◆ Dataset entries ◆
━━━━━━━━━━

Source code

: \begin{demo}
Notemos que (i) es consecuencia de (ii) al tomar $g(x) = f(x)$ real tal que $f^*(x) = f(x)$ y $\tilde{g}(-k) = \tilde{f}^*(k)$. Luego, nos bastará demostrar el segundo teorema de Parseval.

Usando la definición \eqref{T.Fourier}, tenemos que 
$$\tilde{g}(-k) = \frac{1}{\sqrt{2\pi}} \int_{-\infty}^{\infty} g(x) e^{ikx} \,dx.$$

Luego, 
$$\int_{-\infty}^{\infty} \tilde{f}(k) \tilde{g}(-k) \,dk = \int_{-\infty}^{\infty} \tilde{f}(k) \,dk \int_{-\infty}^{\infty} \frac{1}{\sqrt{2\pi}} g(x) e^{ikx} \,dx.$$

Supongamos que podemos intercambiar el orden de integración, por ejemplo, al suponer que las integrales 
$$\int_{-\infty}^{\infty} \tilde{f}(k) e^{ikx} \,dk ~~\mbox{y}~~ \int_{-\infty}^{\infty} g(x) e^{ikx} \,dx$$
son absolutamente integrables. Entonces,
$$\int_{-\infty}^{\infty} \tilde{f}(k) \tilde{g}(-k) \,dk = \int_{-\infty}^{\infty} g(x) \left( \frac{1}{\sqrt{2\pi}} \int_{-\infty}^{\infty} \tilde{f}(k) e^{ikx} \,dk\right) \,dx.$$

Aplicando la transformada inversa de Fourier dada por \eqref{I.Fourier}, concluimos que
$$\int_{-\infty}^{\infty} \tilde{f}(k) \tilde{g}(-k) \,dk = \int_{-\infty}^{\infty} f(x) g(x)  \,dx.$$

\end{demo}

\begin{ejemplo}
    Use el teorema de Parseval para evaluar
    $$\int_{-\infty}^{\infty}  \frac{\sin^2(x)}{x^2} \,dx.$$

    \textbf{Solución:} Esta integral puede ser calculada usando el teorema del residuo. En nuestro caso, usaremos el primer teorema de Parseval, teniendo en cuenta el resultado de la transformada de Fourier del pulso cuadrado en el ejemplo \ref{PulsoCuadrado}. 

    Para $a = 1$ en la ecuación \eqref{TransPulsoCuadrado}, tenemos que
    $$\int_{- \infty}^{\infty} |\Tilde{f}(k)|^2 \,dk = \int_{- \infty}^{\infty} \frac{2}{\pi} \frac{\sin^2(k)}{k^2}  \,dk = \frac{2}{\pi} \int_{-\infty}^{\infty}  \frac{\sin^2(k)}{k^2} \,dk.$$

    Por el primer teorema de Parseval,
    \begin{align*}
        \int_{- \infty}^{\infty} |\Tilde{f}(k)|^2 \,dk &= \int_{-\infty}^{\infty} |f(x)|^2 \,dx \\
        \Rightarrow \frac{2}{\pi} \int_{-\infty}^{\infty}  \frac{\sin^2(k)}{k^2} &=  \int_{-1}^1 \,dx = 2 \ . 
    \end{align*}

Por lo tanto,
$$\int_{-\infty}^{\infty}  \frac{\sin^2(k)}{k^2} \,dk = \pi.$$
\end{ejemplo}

━━━━━━━━━━

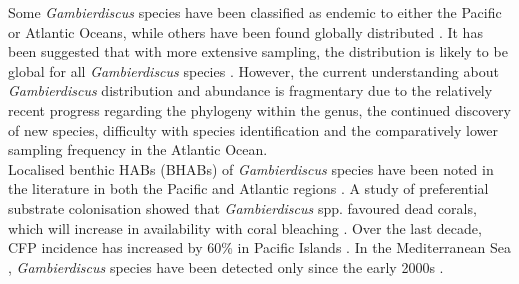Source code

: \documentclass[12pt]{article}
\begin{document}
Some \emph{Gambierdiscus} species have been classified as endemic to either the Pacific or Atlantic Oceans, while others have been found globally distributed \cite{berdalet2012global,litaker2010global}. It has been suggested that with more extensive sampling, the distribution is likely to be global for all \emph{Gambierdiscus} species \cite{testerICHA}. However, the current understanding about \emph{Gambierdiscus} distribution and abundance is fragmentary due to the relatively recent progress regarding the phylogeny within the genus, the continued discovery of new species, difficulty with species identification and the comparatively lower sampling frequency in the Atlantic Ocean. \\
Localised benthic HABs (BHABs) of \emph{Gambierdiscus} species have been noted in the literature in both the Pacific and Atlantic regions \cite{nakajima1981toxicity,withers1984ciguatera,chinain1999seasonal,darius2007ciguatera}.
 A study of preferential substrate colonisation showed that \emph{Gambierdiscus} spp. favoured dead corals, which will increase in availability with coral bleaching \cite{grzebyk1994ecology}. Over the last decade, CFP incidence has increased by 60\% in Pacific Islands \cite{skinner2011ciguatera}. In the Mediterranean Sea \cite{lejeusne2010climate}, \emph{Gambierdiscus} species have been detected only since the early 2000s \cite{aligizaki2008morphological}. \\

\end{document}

━━━━━━━━━━

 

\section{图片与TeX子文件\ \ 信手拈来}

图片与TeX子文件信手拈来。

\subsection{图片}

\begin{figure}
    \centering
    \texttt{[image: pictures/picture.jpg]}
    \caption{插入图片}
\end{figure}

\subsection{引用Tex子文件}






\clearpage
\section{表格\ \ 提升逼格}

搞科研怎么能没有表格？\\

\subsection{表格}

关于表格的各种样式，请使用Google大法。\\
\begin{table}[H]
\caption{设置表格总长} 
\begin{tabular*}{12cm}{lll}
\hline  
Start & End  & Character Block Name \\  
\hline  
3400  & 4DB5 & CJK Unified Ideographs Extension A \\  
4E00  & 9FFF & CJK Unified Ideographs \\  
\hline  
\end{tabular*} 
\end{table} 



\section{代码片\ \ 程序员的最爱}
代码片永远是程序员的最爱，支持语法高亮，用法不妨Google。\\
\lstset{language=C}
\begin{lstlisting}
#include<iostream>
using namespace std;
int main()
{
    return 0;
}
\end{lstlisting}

━━━━━━━━━━

◆ Action item ◆
Each line above with the string "Luego" should be reported in full.

◆ Solved exercise ◆
Notemos que (i) es consecuencia de (ii) al tomar $g(x) = f(x)$ real tal que $f^*(x) = f(x)$ y $\tilde{g}(-k) = \tilde{f}^*(k)$. Luego, nos bastará demostrar el segundo teorema de Parseval.
Luego, 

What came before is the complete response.